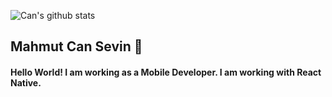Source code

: ![Can's github stats](https://github-readme-stats.vercel.app/api?username=can-sevin&show_icons=true&theme=midnight-purple&count_private=true)
<h2>Mahmut Can Sevin 👋
<h4>Hello World! I am working as a Mobile Developer. I am working with React Native.
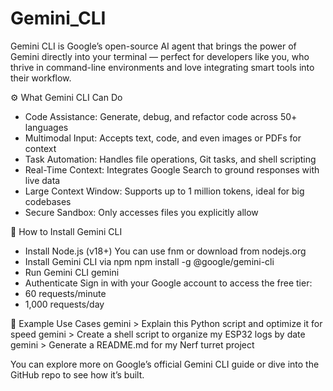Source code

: # Gemini_CLI

Gemini CLI is Google’s open-source AI agent that brings the power of Gemini directly into your terminal — perfect for developers like you, who thrive in command-line environments and love integrating smart tools into their workflow.

⚙️ What Gemini CLI Can Do
- Code Assistance: Generate, debug, and refactor code across 50+ languages
- Multimodal Input: Accepts text, code, and even images or PDFs for context
- Task Automation: Handles file operations, Git tasks, and shell scripting
- Real-Time Context: Integrates Google Search to ground responses with live data
- Large Context Window: Supports up to 1 million tokens, ideal for big codebases
- Secure Sandbox: Only accesses files you explicitly allow

🚀 How to Install Gemini CLI
- Install Node.js (v18+)
You can use fnm or download from nodejs.org
- Install Gemini CLI via npm
npm install -g @google/gemini-cli
- Run Gemini CLI
gemini
- Authenticate
Sign in with your Google account to access the free tier:
- 60 requests/minute
- 1,000 requests/day

🧠 Example Use Cases
gemini > Explain this Python script and optimize it for speed
gemini > Create a shell script to organize my ESP32 logs by date
gemini > Generate a README.md for my Nerf turret project



You can explore more on Google’s official Gemini CLI guide or dive into the GitHub repo to see how it’s built.
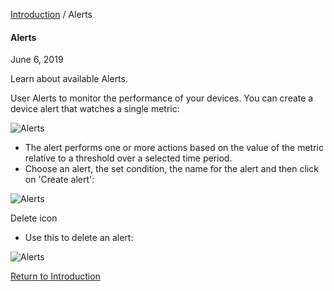 [Introduction](../index.md) / Alerts

#### Alerts

June 6, 2019

Learn about available Alerts.

User Alerts to monitor the performance of your devices. You can create a device alert that watches a single metric:

![Alerts](https://documentation-media.s3.amazonaws.com/images/1_A.width-800.png?AWSAccessKeyId=AKIAJHOTEM5S4GAN2SGA)

*   The alert performs one or more actions based on the value of the metric relative to a threshold over a selected time period.
*   Choose an alert, the set condition, the name for the alert and then click on 'Create alert':

![Alerts](https://documentation-media.s3.amazonaws.com/images/2_A.width-800.png?AWSAccessKeyId=AKIAJHOTEM5S4GAN2SGA)

Delete icon

*   Use this to delete an alert:

![Alerts](https://documentation-media.s3.amazonaws.com/images/3_A.width-800.png?AWSAccessKeyId=AKIAJHOTEM5S4GAN2SGA)

[Return to Introduction](../index.md)
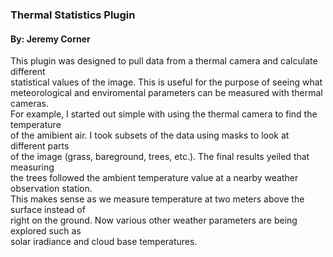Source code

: 
### Thermal Statistics Plugin   


#### By: Jeremy Corner   


This plugin was designed to pull data from a thermal camera and calculate different   
statistical values of the image. This is useful for the purpose of seeing what    
meteorological and enviromental parameters can be measured with thermal cameras.    
For example, I started out simple with using the thermal camera to find the temperature    
of the amibient air. I took subsets of the data using masks to look at different parts    
of the image (grass, bareground, trees, etc.). The final results yeiled that measuring    
the trees followed the ambient temperature value at a nearby weather observation station.    
This makes sense as we measure temperature at two meters above the surface instead of    
right on the ground. Now various other weather parameters are being explored such as    
solar iradiance and cloud base temperatures. 




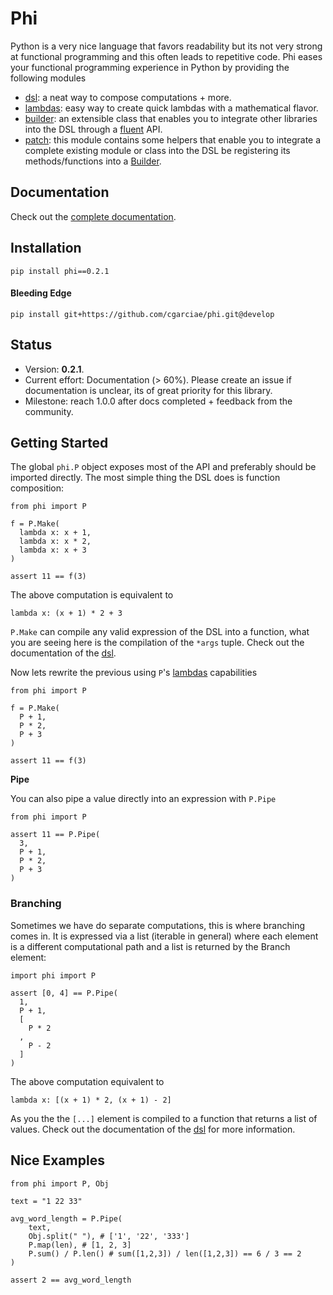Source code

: # Phi
Python is a very nice language that favors readability but its not very strong at functional programming and this often leads to repetitive code. Phi eases your functional programming experience in Python by providing the following modules

* [dsl](https://cgarciae.github.io/phi/dsl.m.html): a neat way to compose computations + more.
* [lambdas](https://cgarciae.github.io/phi/lambdas.m.html): easy way to create quick lambdas with a mathematical flavor.
* [builder](https://cgarciae.github.io/phi/builder.m.html): an extensible class that enables you to integrate other libraries into the DSL through a [fluent](https://en.wikipedia.org/wiki/Fluent_interface) API.
* [patch](https://cgarciae.github.io/phi/patch.m.html): this module contains some helpers that enable you to integrate a complete existing module or class into the DSL be registering its methods/functions into a [Builder](https://cgarciae.github.io/phi/builder.m.html#phi.builder.Builder).

## Documentation
Check out the [complete documentation](https://cgarciae.github.io/phi/index.m.html).

## Installation

    pip install phi==0.2.1


#### Bleeding Edge

    pip install git+https://github.com/cgarciae/phi.git@develop

## Status
* Version: **0.2.1**.
* Current effort: Documentation (> 60%). Please create an issue if documentation is unclear, its of great priority for this library.
* Milestone: reach 1.0.0 after docs completed + feedback from the community.


## Getting Started
The global `phi.P` object exposes most of the API and preferably should be imported directly. The most simple thing the DSL does is function composition:

    
    from phi import P
    
    f = P.Make(
      lambda x: x + 1,
      lambda x: x * 2,
      lambda x: x + 3
    )
    
    assert 11 == f(3)


The above computation is equivalent to

    
    lambda x: (x + 1) * 2 + 3


`P.Make` can compile any valid expression of the DSL into a function, what you are seeing here is the compilation of the `*args` tuple. Check out the documentation of the [dsl](https://cgarciae.github.io/phi/dsl.m.html).

Now lets rewrite the previous using `P`'s [lambdas](https://cgarciae.github.io/phi/lambdas.m.html) capabilities

    
    from phi import P
    
    f = P.Make(
      P + 1,
      P * 2,
      P + 3
    )
    
    assert 11 == f(3)


**Pipe**

You can also pipe a value directly into an expression with `P.Pipe`

    
    from phi import P
    
    assert 11 == P.Pipe(
      3,
      P + 1,
      P * 2,
      P + 3
    )


### Branching
Sometimes we have do separate computations, this is where branching comes in. It is expressed via a list (iterable in general) where each element is a different computational path and a list is returned by the Branch element:

    
    import phi import P
    
    assert [0, 4] == P.Pipe(
      1,
      P + 1,
      [
        P * 2
      ,
        P - 2
      ]
    )


The above computation equivalent to

    
    lambda x: [(x + 1) * 2, (x + 1) - 2]


As you the the `[...]` element is compiled to a function that returns a list of values. Check out the documentation of the [dsl](https://cgarciae.github.io/phi/dsl.m.html) for more information.

## Nice Examples

    
    from phi import P, Obj
    
    text = "1 22 33"
    
    avg_word_length = P.Pipe(
        text,
        Obj.split(" "), # ['1', '22', '333']
        P.map(len), # [1, 2, 3]
        P.sum() / P.len() # sum([1,2,3]) / len([1,2,3]) == 6 / 3 == 2
    )
    
    assert 2 == avg_word_length

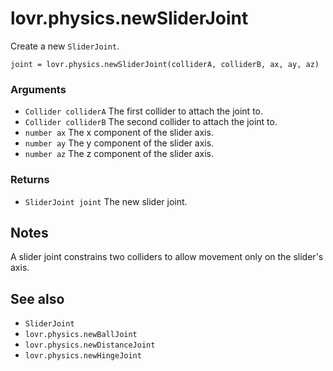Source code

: <!--
category: reference
-->

lovr.physics.newSliderJoint
===

Create a new `SliderJoint`.

    joint = lovr.physics.newSliderJoint(colliderA, colliderB, ax, ay, az)

### Arguments

- `Collider colliderA` The first collider to attach the joint to.
- `Collider colliderB` The second collider to attach the joint to.
- `number ax` The x component of the slider axis.
- `number ay` The y component of the slider axis.
- `number az` The z component of the slider axis.

### Returns

- `SliderJoint joint` The new slider joint.

Notes
---

A slider joint constrains two colliders to allow movement only on the slider's axis.

See also
---

- `SliderJoint`
- `lovr.physics.newBallJoint`
- `lovr.physics.newDistanceJoint`
- `lovr.physics.newHingeJoint`
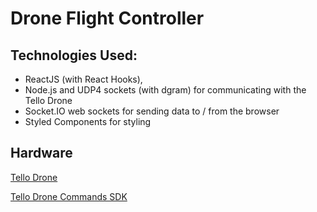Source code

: 
# Drone Flight Controller 

## Technologies Used: 

* ReactJS (with React Hooks),
* Node.js  and UDP4 sockets (with dgram) for communicating with the Tello Drone 
* Socket.IO web sockets for sending data to / from the browser
* Styled Components for styling 

## Hardware 

[Tello Drone](https://www.ryzerobotics.com/tello)

[Tello Drone Commands SDK](https://dl-cdn.ryzerobotics.com/downloads/tello/20180910/Tello%20SDK%20Documentation%20EN_1.3.pdf)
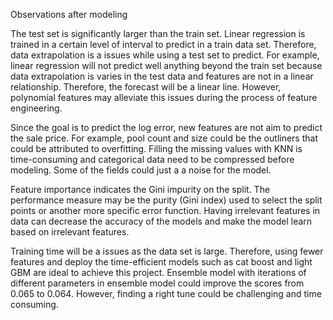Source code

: 
Observations after modeling 


The test set is significantly larger than the train set. Linear regression is trained in a certain level of interval to predict in a train data set. Therefore, data extrapolation is a issues while using a test set to predict. For example,  linear regression will not predict well anything beyond the train set because data extrapolation is varies in the test data and features are not in a linear relationship. Therefore, the forecast will be a linear line. However, polynomial features may alleviate this issues during the process of feature engineering.   

Since the goal is to predict the log error, new features are not aim to predict the sale price. For example, pool count and size could be the outliners that could be attributed to overfitting. 
Filling the missing values with KNN is time-consuming and categorical data need to be compressed before modeling. Some of the fields could just a a noise for the model. 

Feature importance indicates the Gini impurity on the split. The performance measure may be the purity (Gini index) used to select the split points or another more specific error function. Having irrelevant features in data can decrease the accuracy of the models and make the model learn based on irrelevant features. 

Training time will be a issues as the data set is large. Therefore, using fewer features and deploy the time-efficient models such as cat boost and light GBM are ideal to achieve this project. Ensemble model with iterations of different parameters in ensemble model could improve the scores from 0.065 to 0.064. However, finding a right tune could be challenging and time consuming.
═══
(WHAT THIS TASK INVOLVES): Set down again, exactly, every line above from the one with "the Tello Drone" down to the one with "Observations after modeling", both ends included. No pictures, and nothing else.

(RESPONSE TO THIS TASK):
* Node.js  and UDP4 sockets (with dgram) for communicating with the Tello Drone 
* Socket.IO web sockets for sending data to / from the browser
* Styled Components for styling 

## Hardware 

[Tello Drone](https://www.ryzerobotics.com/tello)

[Tello Drone Commands SDK](https://dl-cdn.ryzerobotics.com/downloads/tello/20180910/Tello%20SDK%20Documentation%20EN_1.3.pdf)
Source code

: 
Observations after modeling 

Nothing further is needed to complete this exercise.